*Directions for this task*
Find the line holding "2 & 11 & $1 \le" in the entries below. Give it again exactly, along with every line after it up to and including the line holding "Let the maximum".

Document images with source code
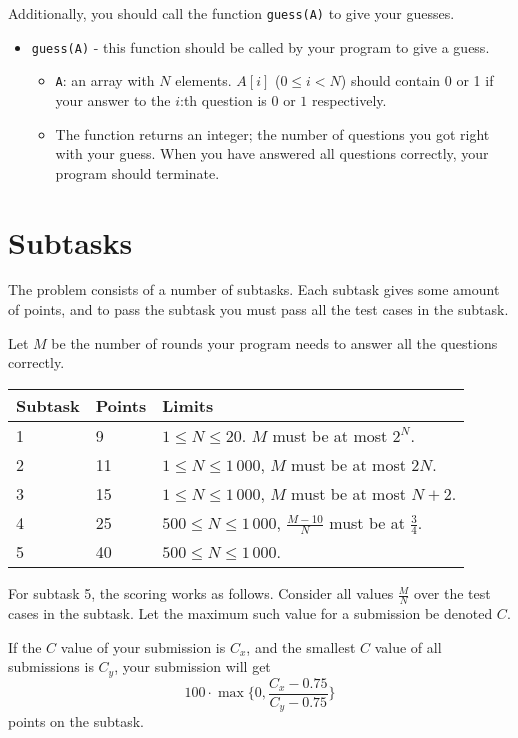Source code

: Additionally, you should call the function \texttt{guess(A)} to give your guesses.
\begin{itemize}
  \item \texttt{guess(A)} - this function should be called by your program to give a guess.
    \begin{itemize}
      \item \texttt{A}: an array with $N$ elements. $A[i]$ ($0 \le i < N$) should contain 0 or 1 if your answer to the $i$:th question is $0$ or $1$ respectively.
      \item The function returns an integer; the number of questions you got right with your guess. When you have answered all questions correctly, your program should terminate.
    \end{itemize}
\end{itemize}


\section*{Subtasks}
The problem consists of a number of subtasks. Each subtask gives some amount of points, and to pass
the subtask you must pass all the test cases in the subtask.

Let $M$ be the number of rounds your program needs to answer all the questions correctly.

\begin{tabular}{|l|l|l|}
  \hline
  \textbf{Subtask} & \textbf{Points} & \textbf{Limits} \\ \hline
  1 & 9 & $1 \le N \le 20$. $M$ must be at most $2^N$.  \\ \hline
  2 & 11 & $1 \le N \le 1\,000$, $M$ must be at most $2N$. \\ \hline
  3 & 15 & $1 \le N \le 1\,000$, $M$ must be at most $N + 2$. \\ \hline
  4 & 25 & $500 \le N \le 1\,000$, $\frac{M - 10}{N}$ must be at $\frac{3}{4}$. \\ \hline
  5 & 40 & $500 \le N \le 1\,000$. \\ \hline
\end{tabular}

For subtask 5, the scoring works as follows. Consider all values $\frac{M}{N}$ over the test cases in the subtask.
Let the maximum such value for a submission be denoted $C$.

If the $C$ value of your submission is $C_x$, and the smallest $C$ value of all submissions is $C_y$, your submission will get
\[ 100 \cdot \max \{ 0, \frac{C_x - 0.75}{C_y - 0.75} \} \]
points on the subtask.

*Answer section*
  2 & 11 & $1 \le N \le 1\,000$, $M$ must be at most $2N$. \\ \hline
  3 & 15 & $1 \le N \le 1\,000$, $M$ must be at most $N + 2$. \\ \hline
  4 & 25 & $500 \le N \le 1\,000$, $\frac{M - 10}{N}$ must be at $\frac{3}{4}$. \\ \hline
  5 & 40 & $500 \le N \le 1\,000$. \\ \hline
\end{tabular}

For subtask 5, the scoring works as follows. Consider all values $\frac{M}{N}$ over the test cases in the subtask.
Let the maximum such value for a submission be denoted $C$.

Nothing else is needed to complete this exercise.